En artículos anteriores he argumentado que la mejor forma para reducir los índices de pobreza en Guatemala es logrando que la política social del Gobierno se enmarque dentro del ciclo de vida de las personas, entendiendo esto como la provisión de los servicios clave que se deben de prestar a las personas desde su concepción: 

Servicios de atención materno infantil, especialmente los enmarcados en la ventana de los 1,000 días; niñez y adolescencia: acceso a educación de calidad, que permita a futuro prepararse para la vida, el trabajo y el emprendimiento; en su juventud y adultez, logrando un mercado dinámico donde se puedan desempeñar de forma exitosa y generar ahorros suficientes para que puedan vivir de ellos en la tercera edad. 

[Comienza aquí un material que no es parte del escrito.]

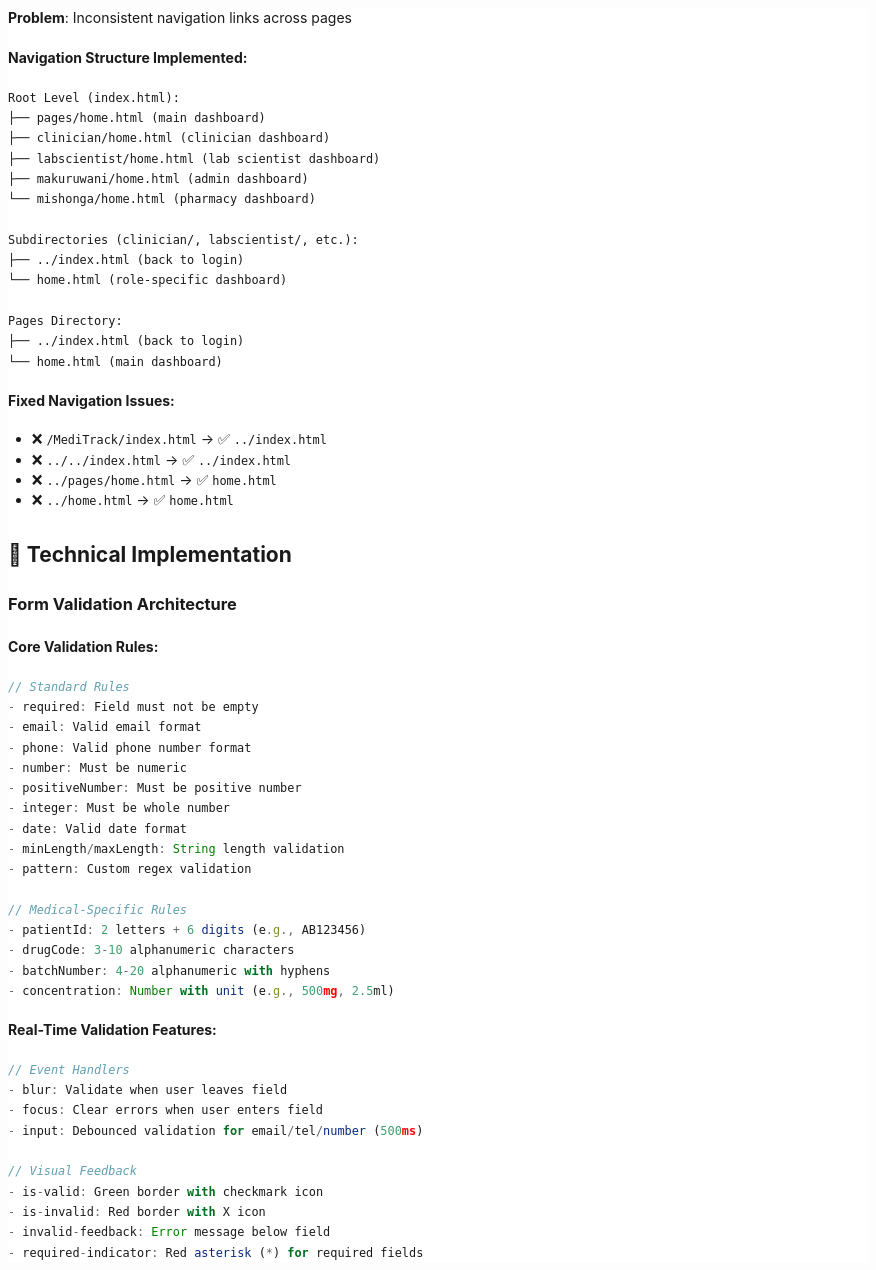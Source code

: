**Problem**: Inconsistent navigation links across pages

#### Navigation Structure Implemented:
```
Root Level (index.html):
├── pages/home.html (main dashboard)
├── clinician/home.html (clinician dashboard)
├── labscientist/home.html (lab scientist dashboard)
├── makuruwani/home.html (admin dashboard)
└── mishonga/home.html (pharmacy dashboard)

Subdirectories (clinician/, labscientist/, etc.):
├── ../index.html (back to login)
└── home.html (role-specific dashboard)

Pages Directory:
├── ../index.html (back to login)
└── home.html (main dashboard)
```

#### Fixed Navigation Issues:
- ❌ `/MediTrack/index.html` → ✅ `../index.html`
- ❌ `../../index.html` → ✅ `../index.html`
- ❌ `../pages/home.html` → ✅ `home.html`
- ❌ `../home.html` → ✅ `home.html`

## 🔧 Technical Implementation

### Form Validation Architecture

#### Core Validation Rules:
```javascript
// Standard Rules
- required: Field must not be empty
- email: Valid email format
- phone: Valid phone number format
- number: Must be numeric
- positiveNumber: Must be positive number
- integer: Must be whole number
- date: Valid date format
- minLength/maxLength: String length validation
- pattern: Custom regex validation

// Medical-Specific Rules
- patientId: 2 letters + 6 digits (e.g., AB123456)
- drugCode: 3-10 alphanumeric characters
- batchNumber: 4-20 alphanumeric with hyphens
- concentration: Number with unit (e.g., 500mg, 2.5ml)
```

#### Real-Time Validation Features:
```javascript
// Event Handlers
- blur: Validate when user leaves field
- focus: Clear errors when user enters field
- input: Debounced validation for email/tel/number (500ms)

// Visual Feedback
- is-valid: Green border with checkmark icon
- is-invalid: Red border with X icon
- invalid-feedback: Error message below field
- required-indicator: Red asterisk (*) for required fields
```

Lo anterior requiere un esfuerzo importante enfocado especialmente en la población más pobre y representa un cambio en el paradigma actual de ejecución de política pública, el cual se basa en la verticalidad de las acciones ejecutadas a través de cada Ministerio y que, como ya se ha mencionado anteriormente, no ha sido muy exitosa para mejorar el capital humano en Guatemala.

Sin embargo, decirlo es más fácil que hacerlo, por lo que en futuros artículos intentaré hablar sobre las dificultades para su ejecución y la vinculación con la gestión por resultados. 

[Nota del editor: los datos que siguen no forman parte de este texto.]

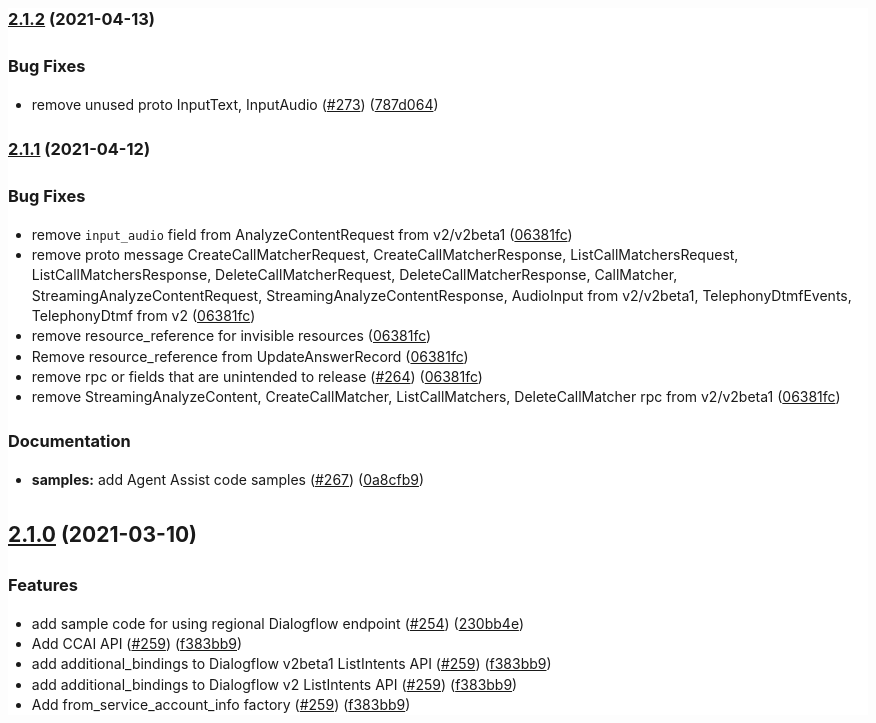 ### [2.1.2](https://www.github.com/googleapis/python-dialogflow/compare/v2.1.1...v2.1.2) (2021-04-13)


### Bug Fixes

* remove unused proto InputText, InputAudio ([#273](https://www.github.com/googleapis/python-dialogflow/issues/273)) ([787d064](https://www.github.com/googleapis/python-dialogflow/commit/787d0648a842b62bfc1be8dcf43c0e8cbd88618a))

### [2.1.1](https://www.github.com/googleapis/python-dialogflow/compare/v2.1.0...v2.1.1) (2021-04-12)


### Bug Fixes

* remove `input_audio` field from AnalyzeContentRequest from v2/v2beta1 ([06381fc](https://www.github.com/googleapis/python-dialogflow/commit/06381fcc965669e1b3dc8bec22aa567dceb6f935))
* remove proto message CreateCallMatcherRequest, CreateCallMatcherResponse, ListCallMatchersRequest, ListCallMatchersResponse, DeleteCallMatcherRequest, DeleteCallMatcherResponse, CallMatcher, StreamingAnalyzeContentRequest, StreamingAnalyzeContentResponse, AudioInput from v2/v2beta1, TelephonyDtmfEvents, TelephonyDtmf from v2 ([06381fc](https://www.github.com/googleapis/python-dialogflow/commit/06381fcc965669e1b3dc8bec22aa567dceb6f935))
* remove resource_reference for invisible resources ([06381fc](https://www.github.com/googleapis/python-dialogflow/commit/06381fcc965669e1b3dc8bec22aa567dceb6f935))
* Remove resource_reference from UpdateAnswerRecord ([06381fc](https://www.github.com/googleapis/python-dialogflow/commit/06381fcc965669e1b3dc8bec22aa567dceb6f935))
* remove rpc or fields that are unintended to release ([#264](https://www.github.com/googleapis/python-dialogflow/issues/264)) ([06381fc](https://www.github.com/googleapis/python-dialogflow/commit/06381fcc965669e1b3dc8bec22aa567dceb6f935))
* remove StreamingAnalyzeContent, CreateCallMatcher, ListCallMatchers, DeleteCallMatcher rpc from v2/v2beta1 ([06381fc](https://www.github.com/googleapis/python-dialogflow/commit/06381fcc965669e1b3dc8bec22aa567dceb6f935))


### Documentation

* **samples:** add Agent Assist code samples ([#267](https://www.github.com/googleapis/python-dialogflow/issues/267)) ([0a8cfb9](https://www.github.com/googleapis/python-dialogflow/commit/0a8cfb9ac71870df9f69ae518e32a920d08bd170))

## [2.1.0](https://www.github.com/googleapis/python-dialogflow/compare/v2.0.0...v2.1.0) (2021-03-10)


### Features

* add sample code for using regional Dialogflow endpoint ([#254](https://www.github.com/googleapis/python-dialogflow/issues/254)) ([230bb4e](https://www.github.com/googleapis/python-dialogflow/commit/230bb4e5e5b0bee5426c0cb07ea162e92bc75639))
* Add CCAI API ([#259](https://www.github.com/googleapis/python-dialogflow/issues/259)) ([f383bb9](https://www.github.com/googleapis/python-dialogflow/commit/f383bb98356e7e4c29838d8888cd0a3cf80fbd6a))
* add additional_bindings to Dialogflow v2beta1 ListIntents API ([#259](https://www.github.com/googleapis/python-dialogflow/issues/259)) ([f383bb9](https://www.github.com/googleapis/python-dialogflow/commit/f383bb98356e7e4c29838d8888cd0a3cf80fbd6a))
* add additional_bindings to Dialogflow v2 ListIntents API ([#259](https://www.github.com/googleapis/python-dialogflow/issues/259)) ([f383bb9](https://www.github.com/googleapis/python-dialogflow/commit/f383bb98356e7e4c29838d8888cd0a3cf80fbd6a))
* Add from_service_account_info factory ([#259](https://www.github.com/googleapis/python-dialogflow/issues/259)) ([f383bb9](https://www.github.com/googleapis/python-dialogflow/commit/f383bb98356e7e4c29838d8888cd0a3cf80fbd6a))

Lo segundo es que en lo que llevo de escribir en esta revista, solo he tocado un eslabón de la cadena del desarrollo. El desarrollo social no se alcanza únicamente mediante la ejecución de políticas públicas efectivas y coordinadas. Tan o más importante es la existencia de las condiciones marco adecuadas para que en Guatemala exista inversión, tanto nacional como extranjera, que genere puestos de trabajo que demanden, a su vez, cada vez más capital humano capacitado.

Lo anterior es importante, porque existen algunas personas que creen que, desde el punto de vista de la economía de mercado, lo único que importa es la libertad económica. Esa sería una postura muy extrema y, desde mi punto de vista, incorrecta, ya que la economía de mercado también reconoce un rol importante para el Estado: su subsidiariedad. 

Se reconoce entonces que mientras más personas sean capaces de ingresar al mercado laboral o poner sus propias empresas, el crecimiento de Guatemala se va a dinamizar. Por lo tanto, es de interés de todos que, aunado a la promoción de la eficiencia y la innovación en los mercados, se trabaje por mejorar la educación y la salud de las personas más vulnerables.